* [How to complete this task] Among the lines below, a stretch begins at the one with "## Группа Газпром сегодня" and ends at the one with "## Социальная ответственность". Repeat that stretch exactly, ends included.

Saved data entries:

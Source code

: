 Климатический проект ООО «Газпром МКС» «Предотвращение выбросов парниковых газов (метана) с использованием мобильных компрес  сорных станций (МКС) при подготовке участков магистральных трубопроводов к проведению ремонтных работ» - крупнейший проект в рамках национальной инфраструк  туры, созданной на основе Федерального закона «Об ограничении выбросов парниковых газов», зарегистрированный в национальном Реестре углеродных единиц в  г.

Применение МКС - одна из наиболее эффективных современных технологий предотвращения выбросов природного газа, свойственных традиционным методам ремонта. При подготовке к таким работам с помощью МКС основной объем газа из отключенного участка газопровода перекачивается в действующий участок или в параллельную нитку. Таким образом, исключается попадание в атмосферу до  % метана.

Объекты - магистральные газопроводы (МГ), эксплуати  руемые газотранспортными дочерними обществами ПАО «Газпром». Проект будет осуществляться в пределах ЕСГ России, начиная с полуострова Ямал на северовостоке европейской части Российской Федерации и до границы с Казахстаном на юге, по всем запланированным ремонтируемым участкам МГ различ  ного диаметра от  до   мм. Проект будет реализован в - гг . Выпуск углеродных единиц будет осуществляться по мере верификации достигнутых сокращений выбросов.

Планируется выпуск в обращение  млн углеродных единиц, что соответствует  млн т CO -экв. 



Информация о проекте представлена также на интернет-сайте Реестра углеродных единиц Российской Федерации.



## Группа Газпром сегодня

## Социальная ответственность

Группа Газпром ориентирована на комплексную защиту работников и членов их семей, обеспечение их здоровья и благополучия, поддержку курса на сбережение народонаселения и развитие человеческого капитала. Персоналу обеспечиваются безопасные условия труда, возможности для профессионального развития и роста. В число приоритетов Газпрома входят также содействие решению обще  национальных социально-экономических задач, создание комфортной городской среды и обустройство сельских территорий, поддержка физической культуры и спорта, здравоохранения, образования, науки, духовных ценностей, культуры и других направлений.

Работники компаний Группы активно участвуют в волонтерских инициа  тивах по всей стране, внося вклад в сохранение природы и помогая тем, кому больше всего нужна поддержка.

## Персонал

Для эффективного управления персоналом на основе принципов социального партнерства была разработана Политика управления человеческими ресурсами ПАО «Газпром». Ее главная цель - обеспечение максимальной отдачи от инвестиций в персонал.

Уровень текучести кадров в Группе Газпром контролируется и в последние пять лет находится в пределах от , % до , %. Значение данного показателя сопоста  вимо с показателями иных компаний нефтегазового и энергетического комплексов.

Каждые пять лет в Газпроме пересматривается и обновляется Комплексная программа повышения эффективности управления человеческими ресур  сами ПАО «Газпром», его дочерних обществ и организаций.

* [Answer to the exercise]
## Группа Газпром сегодня

## Социальная ответственность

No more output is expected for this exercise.